Exercise goal: Identify each line in the records below that contains the word "noindent", and copy it.

━━━━━ Data supplied

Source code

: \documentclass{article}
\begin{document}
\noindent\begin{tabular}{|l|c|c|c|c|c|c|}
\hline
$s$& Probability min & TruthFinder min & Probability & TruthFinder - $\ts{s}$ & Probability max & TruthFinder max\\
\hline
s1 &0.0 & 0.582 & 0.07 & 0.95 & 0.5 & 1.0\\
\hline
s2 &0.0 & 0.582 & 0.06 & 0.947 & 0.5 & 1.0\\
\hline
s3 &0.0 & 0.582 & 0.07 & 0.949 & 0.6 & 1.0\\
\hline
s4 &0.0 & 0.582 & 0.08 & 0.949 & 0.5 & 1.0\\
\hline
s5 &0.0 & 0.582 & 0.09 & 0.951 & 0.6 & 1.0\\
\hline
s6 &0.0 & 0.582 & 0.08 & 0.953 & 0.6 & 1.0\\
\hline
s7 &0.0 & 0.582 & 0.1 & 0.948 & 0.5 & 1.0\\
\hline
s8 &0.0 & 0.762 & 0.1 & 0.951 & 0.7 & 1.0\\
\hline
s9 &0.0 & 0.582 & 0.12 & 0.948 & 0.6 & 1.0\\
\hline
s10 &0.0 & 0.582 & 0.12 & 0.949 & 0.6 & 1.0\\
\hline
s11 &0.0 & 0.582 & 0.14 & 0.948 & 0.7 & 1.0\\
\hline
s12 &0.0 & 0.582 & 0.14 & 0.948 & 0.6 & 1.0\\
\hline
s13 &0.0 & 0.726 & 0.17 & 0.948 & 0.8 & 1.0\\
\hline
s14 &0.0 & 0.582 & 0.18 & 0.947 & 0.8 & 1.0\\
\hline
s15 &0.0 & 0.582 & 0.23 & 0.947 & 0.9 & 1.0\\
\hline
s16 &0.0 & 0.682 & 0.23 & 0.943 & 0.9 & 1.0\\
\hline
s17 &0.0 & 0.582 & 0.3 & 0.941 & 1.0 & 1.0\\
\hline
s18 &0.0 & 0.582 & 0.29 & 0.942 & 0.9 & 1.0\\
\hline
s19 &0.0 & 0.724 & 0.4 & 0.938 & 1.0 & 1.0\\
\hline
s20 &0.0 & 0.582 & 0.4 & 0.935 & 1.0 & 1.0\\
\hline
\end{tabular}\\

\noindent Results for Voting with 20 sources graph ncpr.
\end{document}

━━━━━━━━━━

Response area:
\noindent\begin{tabular}{|l|c|c|c|c|c|c|}
\noindent Results for Voting with 20 sources graph ncpr.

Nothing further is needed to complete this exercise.